What data are available in the anonymous sample repository. Uncomment to explore:

In [None]:
# for table in ('level_1', 'trades', 'book', 'candles'):
# 	available_data = pd.DataFrame(lakeapi.list_data(table = table))
# 	print(table)
# 	display(available_data[['exchange', 'symbol', 'dt']].groupby(['exchange', 'symbol']).aggregate({'dt': ['first', 'last']}))

## Conclusion

Average reward on FTRB-USDT is currently 358% p.a. for average spread of 40bps. In this model scenario with 40 bps spread, you would loose about 30% monthly, which would leave you with almost exactly zero profit.

With wider spread such as 100bps, you can achieve better profitability of about +10% monthly at the cost of less rewards. This seems much better, but note that this backtest is far from a complete implementation of hummingbot trading logic and while it provides a good idea about the profitability, it is not very realistic.

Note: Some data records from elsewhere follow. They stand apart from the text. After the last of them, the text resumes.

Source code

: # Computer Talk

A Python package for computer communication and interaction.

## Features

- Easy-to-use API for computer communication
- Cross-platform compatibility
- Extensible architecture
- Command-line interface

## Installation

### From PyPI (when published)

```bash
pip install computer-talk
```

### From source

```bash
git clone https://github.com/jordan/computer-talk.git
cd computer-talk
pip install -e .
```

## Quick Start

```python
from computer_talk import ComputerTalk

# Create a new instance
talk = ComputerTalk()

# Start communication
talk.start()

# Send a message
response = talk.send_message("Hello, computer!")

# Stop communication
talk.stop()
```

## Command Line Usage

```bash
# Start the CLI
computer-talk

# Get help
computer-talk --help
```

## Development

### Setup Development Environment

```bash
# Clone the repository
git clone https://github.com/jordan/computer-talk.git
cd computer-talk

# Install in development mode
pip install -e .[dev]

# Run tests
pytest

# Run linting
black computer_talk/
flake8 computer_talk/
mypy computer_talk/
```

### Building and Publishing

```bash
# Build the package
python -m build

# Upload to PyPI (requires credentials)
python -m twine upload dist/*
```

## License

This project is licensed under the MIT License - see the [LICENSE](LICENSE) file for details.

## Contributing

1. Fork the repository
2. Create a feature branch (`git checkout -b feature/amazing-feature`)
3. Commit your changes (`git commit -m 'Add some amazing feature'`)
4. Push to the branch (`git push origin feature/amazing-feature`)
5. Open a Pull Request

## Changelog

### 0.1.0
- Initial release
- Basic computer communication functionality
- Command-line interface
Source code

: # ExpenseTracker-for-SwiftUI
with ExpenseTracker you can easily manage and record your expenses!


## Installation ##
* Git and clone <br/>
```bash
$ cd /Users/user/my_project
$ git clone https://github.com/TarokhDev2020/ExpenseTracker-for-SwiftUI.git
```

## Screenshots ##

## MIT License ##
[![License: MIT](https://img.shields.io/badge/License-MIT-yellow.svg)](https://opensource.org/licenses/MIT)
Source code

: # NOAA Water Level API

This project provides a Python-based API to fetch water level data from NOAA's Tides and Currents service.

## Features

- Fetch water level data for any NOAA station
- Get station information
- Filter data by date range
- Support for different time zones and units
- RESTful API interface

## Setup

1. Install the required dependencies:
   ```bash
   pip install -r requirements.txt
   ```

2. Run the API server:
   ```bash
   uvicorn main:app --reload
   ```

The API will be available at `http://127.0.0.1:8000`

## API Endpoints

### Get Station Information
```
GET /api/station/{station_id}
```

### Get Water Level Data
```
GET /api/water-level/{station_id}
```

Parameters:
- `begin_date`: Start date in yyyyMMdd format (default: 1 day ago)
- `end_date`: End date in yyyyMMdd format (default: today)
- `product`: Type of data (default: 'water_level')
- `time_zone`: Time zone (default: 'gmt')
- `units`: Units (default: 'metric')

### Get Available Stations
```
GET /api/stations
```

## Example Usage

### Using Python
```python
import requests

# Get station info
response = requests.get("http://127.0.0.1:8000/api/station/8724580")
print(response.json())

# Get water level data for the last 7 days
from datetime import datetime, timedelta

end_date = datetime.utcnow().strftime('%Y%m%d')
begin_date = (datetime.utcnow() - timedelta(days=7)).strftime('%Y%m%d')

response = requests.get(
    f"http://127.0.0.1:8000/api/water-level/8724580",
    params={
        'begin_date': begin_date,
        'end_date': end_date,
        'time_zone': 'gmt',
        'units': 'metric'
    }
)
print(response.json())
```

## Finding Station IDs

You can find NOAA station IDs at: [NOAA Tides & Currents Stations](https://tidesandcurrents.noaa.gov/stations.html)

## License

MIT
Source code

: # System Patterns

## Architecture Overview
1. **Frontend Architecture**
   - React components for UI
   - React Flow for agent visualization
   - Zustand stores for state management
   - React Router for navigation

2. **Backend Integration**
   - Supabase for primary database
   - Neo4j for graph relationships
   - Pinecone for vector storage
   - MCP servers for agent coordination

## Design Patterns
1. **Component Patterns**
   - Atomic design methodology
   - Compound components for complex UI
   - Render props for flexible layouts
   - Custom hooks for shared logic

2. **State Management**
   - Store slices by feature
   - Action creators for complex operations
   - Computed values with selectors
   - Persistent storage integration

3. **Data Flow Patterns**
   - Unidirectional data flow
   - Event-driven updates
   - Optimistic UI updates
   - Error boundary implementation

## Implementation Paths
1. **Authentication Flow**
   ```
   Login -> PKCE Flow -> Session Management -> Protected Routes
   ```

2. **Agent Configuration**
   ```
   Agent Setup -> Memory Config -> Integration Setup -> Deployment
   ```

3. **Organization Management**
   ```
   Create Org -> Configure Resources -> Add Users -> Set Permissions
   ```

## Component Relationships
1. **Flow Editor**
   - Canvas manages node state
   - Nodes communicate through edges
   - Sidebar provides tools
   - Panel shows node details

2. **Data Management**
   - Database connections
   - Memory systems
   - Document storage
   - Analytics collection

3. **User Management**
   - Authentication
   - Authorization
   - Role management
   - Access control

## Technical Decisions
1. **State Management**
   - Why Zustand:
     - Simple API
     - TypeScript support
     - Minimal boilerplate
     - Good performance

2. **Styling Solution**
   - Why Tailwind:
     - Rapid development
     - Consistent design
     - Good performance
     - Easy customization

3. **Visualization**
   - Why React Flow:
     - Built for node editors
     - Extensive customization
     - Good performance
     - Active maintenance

You can add more logic to your quoting strategy in order to increase profitability or shrink spread and increase rewards. I also suggest you improve this notebook and open a pull request on github to share it with the community. If you do so, I will check your code for mistakes and might provide tips for further improvement.

### Follow ups

- how are the results stable in time? how to stabilize them?
- how much rewards would you get depending on spread? which spread maximizes trading profits + rewards?
- how does inventory balancing affect profitability? can we simulate it?
- how does the lag between quoting and fill affect profitability? can we simulate it?